> **ASSIGNMENT**:
The word to find is "reconstruction". Copy each line of the material that contains it.

> **RECORD EXCERPTS**:

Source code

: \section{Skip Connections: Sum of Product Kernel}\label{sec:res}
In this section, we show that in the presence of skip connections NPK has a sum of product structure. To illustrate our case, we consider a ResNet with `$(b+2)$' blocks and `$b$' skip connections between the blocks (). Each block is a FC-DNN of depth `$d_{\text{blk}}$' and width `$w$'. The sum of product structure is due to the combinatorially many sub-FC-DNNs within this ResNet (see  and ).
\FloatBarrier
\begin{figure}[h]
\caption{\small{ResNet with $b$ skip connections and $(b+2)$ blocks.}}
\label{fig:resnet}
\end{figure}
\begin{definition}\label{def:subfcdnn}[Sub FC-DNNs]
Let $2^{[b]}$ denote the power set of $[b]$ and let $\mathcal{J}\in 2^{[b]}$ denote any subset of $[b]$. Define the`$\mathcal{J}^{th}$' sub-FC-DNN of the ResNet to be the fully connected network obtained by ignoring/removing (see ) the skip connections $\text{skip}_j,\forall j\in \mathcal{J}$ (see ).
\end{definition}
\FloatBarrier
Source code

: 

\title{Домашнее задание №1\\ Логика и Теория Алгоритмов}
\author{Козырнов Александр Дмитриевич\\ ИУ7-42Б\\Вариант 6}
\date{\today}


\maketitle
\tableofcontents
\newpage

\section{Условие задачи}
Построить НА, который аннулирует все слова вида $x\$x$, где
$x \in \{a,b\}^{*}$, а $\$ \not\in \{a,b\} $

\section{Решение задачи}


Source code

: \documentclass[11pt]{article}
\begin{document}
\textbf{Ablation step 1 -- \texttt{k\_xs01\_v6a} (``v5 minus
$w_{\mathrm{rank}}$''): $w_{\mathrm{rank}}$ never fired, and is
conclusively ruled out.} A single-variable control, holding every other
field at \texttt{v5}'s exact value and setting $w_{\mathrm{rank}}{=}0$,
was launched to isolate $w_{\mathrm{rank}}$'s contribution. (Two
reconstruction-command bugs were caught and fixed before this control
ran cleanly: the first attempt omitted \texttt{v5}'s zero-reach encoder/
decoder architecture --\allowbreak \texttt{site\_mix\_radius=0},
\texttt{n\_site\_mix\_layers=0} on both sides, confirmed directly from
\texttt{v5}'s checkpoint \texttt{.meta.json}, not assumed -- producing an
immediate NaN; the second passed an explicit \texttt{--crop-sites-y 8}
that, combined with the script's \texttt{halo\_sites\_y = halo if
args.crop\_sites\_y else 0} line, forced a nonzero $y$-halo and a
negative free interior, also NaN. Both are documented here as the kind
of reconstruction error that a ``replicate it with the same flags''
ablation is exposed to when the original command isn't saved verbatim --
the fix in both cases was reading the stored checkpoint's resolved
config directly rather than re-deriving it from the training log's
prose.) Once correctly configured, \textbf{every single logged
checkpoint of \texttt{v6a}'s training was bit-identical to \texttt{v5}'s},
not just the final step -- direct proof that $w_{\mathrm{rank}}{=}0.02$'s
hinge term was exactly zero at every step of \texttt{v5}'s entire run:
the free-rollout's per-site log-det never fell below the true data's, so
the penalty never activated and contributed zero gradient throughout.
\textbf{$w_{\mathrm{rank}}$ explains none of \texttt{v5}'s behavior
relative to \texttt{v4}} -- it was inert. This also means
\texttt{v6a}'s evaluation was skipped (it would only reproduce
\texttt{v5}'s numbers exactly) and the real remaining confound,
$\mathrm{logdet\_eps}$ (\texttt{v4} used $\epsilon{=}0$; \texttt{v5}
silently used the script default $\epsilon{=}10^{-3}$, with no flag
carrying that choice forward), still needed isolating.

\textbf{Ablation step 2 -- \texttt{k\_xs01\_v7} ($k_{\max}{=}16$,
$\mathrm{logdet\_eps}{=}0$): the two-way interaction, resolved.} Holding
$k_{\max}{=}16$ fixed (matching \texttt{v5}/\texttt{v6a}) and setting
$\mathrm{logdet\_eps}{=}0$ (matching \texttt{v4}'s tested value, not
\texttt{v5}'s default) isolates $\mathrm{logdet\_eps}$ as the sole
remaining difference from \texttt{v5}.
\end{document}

> **EXERCISE RESULT**:
reconstruction-command bugs were caught and fixed before this control
of reconstruction error that a ``replicate it with the same flags''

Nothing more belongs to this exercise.